--- Recorded information ---
--*--
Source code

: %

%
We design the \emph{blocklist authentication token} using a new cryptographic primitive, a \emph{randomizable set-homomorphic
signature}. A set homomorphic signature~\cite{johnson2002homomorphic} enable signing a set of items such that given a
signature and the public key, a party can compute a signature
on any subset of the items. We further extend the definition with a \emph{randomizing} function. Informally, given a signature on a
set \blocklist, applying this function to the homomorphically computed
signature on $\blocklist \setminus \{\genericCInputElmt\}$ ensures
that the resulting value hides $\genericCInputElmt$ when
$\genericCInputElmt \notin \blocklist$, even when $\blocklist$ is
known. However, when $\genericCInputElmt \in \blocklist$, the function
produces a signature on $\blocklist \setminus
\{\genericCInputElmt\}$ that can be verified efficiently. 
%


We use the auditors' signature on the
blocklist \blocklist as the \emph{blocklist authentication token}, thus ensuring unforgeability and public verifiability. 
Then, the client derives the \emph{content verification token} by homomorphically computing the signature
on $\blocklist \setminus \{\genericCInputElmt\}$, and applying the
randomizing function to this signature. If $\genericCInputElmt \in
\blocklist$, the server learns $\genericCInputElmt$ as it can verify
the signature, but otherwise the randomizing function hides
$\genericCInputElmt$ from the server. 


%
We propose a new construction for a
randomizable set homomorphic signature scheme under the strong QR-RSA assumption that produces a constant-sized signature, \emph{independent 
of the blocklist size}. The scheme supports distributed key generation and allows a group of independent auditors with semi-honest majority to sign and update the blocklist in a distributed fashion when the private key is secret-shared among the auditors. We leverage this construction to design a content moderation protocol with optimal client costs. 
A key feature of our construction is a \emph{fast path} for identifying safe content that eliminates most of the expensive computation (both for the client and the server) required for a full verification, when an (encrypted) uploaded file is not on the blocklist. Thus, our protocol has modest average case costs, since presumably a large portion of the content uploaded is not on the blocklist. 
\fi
--*--
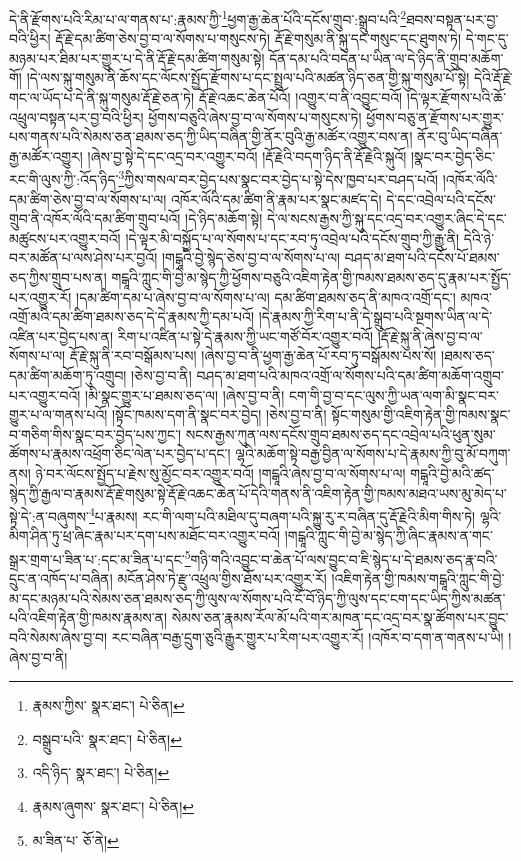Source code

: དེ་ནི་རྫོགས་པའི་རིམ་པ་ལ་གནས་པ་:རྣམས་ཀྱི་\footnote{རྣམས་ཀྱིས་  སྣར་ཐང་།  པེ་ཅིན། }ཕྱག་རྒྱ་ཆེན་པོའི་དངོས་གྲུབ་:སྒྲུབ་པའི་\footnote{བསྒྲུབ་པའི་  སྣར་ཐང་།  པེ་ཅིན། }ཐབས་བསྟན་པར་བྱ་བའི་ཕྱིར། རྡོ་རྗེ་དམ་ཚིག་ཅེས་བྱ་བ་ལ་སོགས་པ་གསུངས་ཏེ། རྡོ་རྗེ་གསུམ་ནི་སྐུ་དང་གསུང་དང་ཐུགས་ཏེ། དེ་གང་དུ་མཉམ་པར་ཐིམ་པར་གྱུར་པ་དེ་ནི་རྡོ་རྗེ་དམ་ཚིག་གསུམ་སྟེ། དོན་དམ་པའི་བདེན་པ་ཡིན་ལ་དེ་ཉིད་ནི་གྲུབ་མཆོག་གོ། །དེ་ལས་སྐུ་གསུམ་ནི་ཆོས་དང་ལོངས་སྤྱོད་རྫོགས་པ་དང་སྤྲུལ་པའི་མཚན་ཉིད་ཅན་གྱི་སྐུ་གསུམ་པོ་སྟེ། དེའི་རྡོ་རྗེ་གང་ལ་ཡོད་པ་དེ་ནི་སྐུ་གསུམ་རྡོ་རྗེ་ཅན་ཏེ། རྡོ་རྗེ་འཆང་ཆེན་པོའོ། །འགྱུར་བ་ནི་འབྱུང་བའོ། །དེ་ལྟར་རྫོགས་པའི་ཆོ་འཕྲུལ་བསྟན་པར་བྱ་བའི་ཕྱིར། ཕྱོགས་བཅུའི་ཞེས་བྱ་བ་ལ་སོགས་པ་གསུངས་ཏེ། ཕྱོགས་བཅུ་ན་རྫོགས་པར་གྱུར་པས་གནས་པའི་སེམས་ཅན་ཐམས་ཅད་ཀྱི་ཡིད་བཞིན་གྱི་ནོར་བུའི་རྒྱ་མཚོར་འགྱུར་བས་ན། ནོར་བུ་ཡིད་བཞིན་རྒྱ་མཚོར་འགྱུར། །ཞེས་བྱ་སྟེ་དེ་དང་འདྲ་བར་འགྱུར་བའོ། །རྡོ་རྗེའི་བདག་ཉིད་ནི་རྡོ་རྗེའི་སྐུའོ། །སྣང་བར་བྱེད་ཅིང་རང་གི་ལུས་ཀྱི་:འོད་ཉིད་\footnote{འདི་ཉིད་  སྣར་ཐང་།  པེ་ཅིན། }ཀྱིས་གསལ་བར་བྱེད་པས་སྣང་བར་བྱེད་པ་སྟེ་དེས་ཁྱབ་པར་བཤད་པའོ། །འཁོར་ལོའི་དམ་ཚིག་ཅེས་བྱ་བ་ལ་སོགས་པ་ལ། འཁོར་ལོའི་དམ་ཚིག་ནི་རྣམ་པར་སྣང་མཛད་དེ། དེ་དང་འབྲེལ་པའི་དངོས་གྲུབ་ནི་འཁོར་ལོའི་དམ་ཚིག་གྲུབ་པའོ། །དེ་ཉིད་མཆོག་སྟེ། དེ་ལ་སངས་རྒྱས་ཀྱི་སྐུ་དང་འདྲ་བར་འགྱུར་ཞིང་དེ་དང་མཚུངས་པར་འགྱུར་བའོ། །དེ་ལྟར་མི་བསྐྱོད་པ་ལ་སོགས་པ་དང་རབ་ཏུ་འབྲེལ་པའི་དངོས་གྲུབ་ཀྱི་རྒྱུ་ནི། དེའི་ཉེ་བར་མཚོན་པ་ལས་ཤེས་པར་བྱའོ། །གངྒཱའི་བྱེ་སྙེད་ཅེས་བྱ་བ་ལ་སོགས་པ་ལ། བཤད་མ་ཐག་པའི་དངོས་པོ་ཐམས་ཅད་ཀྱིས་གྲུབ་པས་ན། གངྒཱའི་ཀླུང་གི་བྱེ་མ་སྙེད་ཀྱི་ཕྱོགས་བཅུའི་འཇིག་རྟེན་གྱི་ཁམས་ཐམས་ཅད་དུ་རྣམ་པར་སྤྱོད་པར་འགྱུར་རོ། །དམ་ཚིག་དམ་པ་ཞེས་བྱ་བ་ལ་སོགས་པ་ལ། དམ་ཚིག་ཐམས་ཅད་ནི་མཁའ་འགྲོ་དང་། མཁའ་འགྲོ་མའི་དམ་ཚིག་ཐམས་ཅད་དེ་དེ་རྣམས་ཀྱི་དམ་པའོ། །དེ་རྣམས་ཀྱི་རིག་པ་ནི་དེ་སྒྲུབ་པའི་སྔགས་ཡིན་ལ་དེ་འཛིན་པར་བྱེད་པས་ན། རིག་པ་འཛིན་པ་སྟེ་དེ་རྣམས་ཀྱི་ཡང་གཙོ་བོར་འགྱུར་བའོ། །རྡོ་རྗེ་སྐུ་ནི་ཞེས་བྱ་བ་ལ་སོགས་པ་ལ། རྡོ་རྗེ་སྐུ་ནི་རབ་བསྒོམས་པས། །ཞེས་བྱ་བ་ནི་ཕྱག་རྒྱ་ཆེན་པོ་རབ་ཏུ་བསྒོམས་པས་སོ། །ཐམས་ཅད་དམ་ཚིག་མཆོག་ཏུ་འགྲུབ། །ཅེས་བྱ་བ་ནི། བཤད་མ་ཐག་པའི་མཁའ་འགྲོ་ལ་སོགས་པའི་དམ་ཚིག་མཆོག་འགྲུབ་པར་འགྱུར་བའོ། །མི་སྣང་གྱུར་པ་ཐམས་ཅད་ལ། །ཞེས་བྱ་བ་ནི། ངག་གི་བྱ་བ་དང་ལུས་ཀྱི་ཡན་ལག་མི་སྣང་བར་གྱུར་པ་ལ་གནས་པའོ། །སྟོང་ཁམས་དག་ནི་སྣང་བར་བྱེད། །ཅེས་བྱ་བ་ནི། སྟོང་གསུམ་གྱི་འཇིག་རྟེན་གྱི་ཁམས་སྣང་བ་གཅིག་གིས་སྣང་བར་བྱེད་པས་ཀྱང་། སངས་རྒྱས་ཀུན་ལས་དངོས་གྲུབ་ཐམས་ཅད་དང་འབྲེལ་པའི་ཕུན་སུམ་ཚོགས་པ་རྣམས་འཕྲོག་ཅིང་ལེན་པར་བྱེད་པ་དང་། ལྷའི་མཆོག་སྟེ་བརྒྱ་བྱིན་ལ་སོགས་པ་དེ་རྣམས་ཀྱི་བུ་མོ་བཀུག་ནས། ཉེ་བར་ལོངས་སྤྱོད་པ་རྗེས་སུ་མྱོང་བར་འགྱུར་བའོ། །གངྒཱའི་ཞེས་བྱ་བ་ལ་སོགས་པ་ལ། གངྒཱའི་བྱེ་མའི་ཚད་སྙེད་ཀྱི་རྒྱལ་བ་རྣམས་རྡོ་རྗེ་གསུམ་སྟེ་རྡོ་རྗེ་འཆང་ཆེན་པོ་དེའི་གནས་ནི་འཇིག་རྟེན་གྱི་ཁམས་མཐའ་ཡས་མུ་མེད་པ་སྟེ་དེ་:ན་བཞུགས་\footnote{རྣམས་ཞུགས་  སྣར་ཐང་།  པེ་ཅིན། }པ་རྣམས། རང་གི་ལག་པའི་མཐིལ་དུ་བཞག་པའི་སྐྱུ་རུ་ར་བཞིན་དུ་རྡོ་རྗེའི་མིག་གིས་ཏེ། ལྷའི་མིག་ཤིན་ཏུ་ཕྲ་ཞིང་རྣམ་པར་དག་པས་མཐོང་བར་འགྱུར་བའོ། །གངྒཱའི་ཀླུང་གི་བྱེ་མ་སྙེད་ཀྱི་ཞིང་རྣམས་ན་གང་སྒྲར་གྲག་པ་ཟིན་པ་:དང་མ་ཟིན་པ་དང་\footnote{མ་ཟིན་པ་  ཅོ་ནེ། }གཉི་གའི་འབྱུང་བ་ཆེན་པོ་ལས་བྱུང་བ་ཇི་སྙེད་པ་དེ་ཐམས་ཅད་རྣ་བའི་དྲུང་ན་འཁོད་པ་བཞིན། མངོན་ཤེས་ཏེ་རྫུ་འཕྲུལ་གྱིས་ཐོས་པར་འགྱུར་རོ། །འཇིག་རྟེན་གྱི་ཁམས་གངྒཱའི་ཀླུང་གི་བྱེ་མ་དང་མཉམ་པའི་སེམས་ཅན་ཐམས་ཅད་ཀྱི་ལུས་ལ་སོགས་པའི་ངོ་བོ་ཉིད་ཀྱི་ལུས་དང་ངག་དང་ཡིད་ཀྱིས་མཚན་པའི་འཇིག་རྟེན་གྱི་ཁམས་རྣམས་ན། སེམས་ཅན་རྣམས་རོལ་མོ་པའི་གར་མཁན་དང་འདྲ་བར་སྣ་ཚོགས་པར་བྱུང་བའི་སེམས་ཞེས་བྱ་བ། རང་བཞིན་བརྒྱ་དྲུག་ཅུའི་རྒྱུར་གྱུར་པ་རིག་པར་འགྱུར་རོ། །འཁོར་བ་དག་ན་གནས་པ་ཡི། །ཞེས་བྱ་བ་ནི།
--*--
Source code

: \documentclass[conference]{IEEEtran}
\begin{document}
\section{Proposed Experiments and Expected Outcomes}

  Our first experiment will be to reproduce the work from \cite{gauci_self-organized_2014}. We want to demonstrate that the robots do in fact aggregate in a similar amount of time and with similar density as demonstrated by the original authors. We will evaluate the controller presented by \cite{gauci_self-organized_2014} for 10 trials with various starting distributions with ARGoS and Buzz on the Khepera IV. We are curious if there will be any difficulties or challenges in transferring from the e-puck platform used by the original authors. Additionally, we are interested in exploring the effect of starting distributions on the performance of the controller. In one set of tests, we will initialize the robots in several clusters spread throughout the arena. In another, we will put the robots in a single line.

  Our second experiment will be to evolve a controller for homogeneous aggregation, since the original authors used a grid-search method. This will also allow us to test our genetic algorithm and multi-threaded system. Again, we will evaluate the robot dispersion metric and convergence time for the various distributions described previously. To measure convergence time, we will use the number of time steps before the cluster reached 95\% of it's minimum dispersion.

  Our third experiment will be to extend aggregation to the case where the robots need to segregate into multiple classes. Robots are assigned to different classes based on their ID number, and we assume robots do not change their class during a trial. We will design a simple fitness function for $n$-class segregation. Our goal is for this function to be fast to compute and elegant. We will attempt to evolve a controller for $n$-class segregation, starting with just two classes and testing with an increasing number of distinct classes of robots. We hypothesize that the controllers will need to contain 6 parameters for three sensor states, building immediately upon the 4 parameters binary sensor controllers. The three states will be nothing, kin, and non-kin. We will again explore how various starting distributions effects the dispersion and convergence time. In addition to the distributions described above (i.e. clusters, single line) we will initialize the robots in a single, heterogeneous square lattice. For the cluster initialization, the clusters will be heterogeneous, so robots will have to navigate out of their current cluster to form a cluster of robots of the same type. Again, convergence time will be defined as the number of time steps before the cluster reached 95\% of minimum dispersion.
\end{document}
--*--
--- What is needed ---
Show, from the listing above, every line holding the word "independent".

--- Completed task ---
randomizable set homomorphic signature scheme under the strong QR-RSA assumption that produces a constant-sized signature, \emph{independent 
of the blocklist size}. The scheme supports distributed key generation and allows a group of independent auditors with semi-honest majority to sign and update the blocklist in a distributed fashion when the private key is secret-shared among the auditors. We leverage this construction to design a content moderation protocol with optimal client costs. 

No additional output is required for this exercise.